Collection entries
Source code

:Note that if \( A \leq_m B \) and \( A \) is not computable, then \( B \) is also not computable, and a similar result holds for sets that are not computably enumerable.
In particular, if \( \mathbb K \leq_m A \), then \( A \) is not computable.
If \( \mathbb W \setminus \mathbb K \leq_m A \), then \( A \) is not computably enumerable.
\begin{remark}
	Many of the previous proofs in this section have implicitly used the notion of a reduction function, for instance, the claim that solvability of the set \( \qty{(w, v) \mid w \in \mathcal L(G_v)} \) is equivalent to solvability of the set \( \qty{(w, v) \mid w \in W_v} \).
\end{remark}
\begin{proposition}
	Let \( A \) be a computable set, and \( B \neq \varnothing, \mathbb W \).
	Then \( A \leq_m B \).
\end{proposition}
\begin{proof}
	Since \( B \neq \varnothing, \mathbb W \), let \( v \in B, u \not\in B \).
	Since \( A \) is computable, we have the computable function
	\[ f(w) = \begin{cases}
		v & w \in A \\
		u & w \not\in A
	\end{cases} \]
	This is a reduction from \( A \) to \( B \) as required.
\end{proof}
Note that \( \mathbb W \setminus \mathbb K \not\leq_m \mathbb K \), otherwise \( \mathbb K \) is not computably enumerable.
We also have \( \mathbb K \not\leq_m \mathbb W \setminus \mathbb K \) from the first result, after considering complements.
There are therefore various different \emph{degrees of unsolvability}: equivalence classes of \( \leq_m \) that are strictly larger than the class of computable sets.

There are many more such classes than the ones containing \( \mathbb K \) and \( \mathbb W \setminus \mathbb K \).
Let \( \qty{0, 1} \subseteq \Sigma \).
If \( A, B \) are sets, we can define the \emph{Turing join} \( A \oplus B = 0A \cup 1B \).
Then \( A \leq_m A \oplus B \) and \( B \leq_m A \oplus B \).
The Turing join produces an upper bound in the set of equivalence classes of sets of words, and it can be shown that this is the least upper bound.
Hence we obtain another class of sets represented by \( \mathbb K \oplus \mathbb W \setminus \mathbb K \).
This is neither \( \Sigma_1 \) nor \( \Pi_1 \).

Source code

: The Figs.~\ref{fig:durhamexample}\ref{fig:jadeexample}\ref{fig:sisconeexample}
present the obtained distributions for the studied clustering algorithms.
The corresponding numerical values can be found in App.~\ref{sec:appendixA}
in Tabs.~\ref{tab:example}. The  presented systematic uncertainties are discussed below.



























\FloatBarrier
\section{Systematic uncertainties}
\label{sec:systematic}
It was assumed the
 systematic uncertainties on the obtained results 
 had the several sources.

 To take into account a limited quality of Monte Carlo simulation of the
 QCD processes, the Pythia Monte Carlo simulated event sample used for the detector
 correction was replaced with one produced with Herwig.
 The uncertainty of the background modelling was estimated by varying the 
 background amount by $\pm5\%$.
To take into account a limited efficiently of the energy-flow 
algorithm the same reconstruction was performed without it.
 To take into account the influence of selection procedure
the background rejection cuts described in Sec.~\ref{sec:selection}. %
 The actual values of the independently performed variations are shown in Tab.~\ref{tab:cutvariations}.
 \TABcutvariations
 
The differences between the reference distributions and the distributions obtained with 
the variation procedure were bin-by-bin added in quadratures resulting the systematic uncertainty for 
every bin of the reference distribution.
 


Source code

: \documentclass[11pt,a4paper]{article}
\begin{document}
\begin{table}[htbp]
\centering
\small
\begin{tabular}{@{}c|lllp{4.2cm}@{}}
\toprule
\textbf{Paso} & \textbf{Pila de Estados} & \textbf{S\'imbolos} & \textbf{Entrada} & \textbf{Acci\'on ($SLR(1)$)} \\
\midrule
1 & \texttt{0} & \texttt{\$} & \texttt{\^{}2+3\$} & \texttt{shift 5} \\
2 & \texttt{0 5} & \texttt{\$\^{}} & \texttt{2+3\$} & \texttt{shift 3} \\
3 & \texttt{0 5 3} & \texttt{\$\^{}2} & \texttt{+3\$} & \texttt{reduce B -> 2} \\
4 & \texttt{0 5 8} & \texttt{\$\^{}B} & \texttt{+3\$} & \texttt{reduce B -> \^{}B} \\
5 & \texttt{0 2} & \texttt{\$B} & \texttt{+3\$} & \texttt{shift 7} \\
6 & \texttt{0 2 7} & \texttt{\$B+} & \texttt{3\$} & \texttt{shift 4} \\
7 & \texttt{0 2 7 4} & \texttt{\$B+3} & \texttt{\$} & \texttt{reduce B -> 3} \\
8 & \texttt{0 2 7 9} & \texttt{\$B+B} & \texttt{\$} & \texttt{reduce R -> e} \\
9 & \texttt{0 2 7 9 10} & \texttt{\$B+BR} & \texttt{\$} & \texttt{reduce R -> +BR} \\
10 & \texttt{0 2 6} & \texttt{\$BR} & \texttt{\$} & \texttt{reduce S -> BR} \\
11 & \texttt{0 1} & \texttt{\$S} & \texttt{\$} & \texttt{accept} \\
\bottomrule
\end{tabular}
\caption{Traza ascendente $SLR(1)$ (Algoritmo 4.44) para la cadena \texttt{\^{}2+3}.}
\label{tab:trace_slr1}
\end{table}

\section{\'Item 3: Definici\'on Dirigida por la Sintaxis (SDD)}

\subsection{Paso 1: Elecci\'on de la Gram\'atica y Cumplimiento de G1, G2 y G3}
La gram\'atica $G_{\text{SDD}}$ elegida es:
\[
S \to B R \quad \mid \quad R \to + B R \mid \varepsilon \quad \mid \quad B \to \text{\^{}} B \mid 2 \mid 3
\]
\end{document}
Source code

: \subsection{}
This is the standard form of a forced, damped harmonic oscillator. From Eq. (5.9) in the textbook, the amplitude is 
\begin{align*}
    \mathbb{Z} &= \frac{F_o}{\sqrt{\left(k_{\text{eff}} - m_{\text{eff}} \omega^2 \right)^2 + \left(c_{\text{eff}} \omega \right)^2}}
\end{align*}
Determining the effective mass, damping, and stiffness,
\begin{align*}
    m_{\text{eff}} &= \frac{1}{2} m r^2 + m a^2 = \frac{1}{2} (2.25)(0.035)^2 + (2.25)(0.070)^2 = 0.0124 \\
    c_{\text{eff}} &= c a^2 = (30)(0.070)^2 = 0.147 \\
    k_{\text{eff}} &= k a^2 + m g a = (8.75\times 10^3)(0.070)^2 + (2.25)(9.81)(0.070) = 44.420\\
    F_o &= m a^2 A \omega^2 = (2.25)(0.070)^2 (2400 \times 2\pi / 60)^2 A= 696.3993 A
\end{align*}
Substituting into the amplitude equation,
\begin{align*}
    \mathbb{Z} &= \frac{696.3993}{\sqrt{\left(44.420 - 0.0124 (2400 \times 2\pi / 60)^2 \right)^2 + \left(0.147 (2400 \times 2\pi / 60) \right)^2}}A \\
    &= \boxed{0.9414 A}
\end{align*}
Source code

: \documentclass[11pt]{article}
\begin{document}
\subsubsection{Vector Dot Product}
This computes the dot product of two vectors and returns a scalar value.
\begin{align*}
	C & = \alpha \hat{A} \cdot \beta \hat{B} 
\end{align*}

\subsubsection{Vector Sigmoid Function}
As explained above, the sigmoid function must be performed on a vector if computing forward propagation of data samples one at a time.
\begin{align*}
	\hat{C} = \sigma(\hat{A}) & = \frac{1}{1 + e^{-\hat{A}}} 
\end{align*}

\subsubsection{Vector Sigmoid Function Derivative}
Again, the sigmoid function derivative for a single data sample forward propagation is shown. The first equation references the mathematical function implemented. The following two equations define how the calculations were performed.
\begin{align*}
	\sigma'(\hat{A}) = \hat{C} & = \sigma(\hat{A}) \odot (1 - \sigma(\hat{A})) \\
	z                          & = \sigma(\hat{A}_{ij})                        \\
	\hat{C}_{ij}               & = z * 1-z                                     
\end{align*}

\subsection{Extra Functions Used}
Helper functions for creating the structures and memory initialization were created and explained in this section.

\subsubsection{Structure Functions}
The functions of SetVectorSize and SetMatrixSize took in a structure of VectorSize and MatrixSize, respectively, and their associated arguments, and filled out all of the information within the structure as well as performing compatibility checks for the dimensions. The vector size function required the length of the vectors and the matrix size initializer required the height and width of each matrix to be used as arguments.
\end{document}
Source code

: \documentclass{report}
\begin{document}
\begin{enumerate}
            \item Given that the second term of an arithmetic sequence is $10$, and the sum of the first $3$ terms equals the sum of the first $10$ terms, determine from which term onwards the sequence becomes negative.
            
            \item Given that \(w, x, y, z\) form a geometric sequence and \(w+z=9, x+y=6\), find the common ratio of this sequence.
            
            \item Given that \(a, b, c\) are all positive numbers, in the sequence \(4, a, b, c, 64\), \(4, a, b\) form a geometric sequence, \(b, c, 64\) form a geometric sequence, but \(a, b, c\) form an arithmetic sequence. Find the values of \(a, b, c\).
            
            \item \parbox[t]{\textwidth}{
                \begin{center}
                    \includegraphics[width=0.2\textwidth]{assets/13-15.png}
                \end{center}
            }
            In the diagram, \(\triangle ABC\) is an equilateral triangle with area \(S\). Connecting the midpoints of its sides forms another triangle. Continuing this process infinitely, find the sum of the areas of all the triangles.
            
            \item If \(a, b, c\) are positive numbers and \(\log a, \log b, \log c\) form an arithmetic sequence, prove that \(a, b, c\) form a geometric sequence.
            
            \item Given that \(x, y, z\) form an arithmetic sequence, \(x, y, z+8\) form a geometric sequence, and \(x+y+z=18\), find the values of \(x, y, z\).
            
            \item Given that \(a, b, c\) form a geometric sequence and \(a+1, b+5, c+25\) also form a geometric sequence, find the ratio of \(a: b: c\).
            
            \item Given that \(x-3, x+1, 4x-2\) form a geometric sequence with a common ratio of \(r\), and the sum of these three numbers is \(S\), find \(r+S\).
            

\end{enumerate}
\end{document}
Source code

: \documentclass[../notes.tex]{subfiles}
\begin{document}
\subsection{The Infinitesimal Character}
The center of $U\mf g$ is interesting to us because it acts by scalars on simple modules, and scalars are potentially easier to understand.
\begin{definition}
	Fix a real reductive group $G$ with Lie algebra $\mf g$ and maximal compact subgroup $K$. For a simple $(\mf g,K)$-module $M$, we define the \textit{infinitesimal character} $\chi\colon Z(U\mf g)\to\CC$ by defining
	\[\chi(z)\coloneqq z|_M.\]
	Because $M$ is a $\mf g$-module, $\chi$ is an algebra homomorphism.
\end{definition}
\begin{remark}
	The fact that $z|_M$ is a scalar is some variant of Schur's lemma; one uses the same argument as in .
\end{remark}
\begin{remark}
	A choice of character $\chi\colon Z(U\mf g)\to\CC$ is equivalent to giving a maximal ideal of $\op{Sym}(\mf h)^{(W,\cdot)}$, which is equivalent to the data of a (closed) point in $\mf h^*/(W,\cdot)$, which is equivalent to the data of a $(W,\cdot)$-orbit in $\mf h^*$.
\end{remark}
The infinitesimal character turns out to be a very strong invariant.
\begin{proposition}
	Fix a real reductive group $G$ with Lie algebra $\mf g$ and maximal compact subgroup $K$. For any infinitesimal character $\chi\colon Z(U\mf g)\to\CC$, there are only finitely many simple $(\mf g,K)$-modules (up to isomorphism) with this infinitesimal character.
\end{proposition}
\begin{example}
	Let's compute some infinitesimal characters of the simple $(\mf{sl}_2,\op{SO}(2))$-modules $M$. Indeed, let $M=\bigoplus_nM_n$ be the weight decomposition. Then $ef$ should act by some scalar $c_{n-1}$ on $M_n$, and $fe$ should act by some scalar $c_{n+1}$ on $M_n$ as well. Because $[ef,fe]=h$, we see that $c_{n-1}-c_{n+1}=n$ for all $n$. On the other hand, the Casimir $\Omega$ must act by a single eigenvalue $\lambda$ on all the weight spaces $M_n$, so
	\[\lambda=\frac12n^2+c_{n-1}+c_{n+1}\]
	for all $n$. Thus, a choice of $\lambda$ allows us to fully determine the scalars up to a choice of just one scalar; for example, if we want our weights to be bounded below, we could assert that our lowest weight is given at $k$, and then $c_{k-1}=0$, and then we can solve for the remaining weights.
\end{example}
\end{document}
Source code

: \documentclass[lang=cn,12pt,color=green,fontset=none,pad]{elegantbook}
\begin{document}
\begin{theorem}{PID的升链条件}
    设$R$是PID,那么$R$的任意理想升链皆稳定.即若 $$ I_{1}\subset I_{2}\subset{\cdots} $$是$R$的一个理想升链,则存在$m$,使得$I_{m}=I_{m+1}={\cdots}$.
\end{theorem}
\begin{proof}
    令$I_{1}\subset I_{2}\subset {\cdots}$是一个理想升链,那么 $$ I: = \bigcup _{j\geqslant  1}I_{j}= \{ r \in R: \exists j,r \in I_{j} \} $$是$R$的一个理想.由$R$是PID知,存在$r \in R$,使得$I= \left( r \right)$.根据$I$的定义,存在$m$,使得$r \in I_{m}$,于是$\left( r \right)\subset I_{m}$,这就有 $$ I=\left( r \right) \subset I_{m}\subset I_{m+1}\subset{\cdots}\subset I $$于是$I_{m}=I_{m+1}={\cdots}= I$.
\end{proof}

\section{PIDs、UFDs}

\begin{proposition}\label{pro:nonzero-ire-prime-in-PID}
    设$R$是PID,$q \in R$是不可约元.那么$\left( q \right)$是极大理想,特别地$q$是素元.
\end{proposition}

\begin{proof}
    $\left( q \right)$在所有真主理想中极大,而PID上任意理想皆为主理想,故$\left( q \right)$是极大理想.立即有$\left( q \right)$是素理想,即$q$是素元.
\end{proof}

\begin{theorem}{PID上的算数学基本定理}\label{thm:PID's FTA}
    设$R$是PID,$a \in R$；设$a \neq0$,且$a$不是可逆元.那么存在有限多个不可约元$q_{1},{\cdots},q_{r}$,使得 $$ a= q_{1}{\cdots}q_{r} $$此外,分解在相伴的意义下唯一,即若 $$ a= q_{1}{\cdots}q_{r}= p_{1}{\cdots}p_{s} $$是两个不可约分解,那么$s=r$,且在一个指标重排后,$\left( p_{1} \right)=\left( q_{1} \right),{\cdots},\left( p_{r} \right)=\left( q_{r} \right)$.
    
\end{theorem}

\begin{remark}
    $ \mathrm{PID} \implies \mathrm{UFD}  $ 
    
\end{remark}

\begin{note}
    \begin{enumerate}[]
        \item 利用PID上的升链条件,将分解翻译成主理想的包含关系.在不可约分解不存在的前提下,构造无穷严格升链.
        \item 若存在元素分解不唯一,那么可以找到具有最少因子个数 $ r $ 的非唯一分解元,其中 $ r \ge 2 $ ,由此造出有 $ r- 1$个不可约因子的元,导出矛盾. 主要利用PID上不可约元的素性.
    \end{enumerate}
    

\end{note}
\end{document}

• [THE PROBLEM]
Only the lines from the first line of the records through the line with "In particular, if" should be reproduced, exactly and with nothing added.

• [TASK SOLUTION]
Source code

:Note that if \( A \leq_m B \) and \( A \) is not computable, then \( B \) is also not computable, and a similar result holds for sets that are not computably enumerable.
In particular, if \( \mathbb K \leq_m A \), then \( A \) is not computable.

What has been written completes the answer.